Take the entries that follow and return exactly the lines from the one holding "#### Problema: cuando" through the one holding "#### Hemos intentado", both included. Nothing else is needed.

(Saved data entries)
---+---

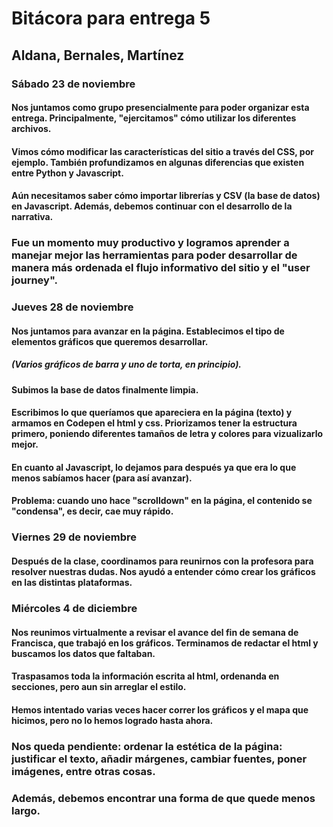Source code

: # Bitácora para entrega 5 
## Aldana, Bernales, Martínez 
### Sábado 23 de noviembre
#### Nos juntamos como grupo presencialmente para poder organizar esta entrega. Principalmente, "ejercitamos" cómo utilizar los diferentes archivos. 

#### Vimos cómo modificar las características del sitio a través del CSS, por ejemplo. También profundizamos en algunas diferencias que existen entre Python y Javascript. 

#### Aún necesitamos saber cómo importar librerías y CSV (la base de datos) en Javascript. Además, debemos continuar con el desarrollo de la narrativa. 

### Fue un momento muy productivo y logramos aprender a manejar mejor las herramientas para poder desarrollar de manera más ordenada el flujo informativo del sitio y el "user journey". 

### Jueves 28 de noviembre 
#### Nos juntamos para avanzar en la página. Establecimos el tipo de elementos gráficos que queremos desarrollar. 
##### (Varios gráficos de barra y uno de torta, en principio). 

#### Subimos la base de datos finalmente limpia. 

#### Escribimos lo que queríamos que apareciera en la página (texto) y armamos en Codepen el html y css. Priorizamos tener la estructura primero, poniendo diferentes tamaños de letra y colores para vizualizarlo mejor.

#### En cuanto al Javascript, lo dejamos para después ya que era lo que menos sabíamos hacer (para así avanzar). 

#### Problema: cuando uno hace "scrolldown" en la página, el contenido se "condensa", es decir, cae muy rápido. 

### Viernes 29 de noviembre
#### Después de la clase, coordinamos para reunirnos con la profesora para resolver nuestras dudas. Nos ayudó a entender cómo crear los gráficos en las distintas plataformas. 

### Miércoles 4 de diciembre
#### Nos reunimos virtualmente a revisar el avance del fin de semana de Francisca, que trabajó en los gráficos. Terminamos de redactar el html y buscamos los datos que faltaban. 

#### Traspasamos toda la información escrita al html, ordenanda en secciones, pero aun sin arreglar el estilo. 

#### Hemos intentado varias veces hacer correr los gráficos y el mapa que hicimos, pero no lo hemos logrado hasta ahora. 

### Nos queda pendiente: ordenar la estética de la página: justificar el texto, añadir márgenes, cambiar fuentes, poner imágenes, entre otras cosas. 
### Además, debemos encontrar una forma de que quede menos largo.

---+---

Finished task
#### Problema: cuando uno hace "scrolldown" en la página, el contenido se "condensa", es decir, cae muy rápido. 

### Viernes 29 de noviembre
#### Después de la clase, coordinamos para reunirnos con la profesora para resolver nuestras dudas. Nos ayudó a entender cómo crear los gráficos en las distintas plataformas. 

### Miércoles 4 de diciembre
#### Nos reunimos virtualmente a revisar el avance del fin de semana de Francisca, que trabajó en los gráficos. Terminamos de redactar el html y buscamos los datos que faltaban. 

#### Traspasamos toda la información escrita al html, ordenanda en secciones, pero aun sin arreglar el estilo. 

#### Hemos intentado varias veces hacer correr los gráficos y el mapa que hicimos, pero no lo hemos logrado hasta ahora. 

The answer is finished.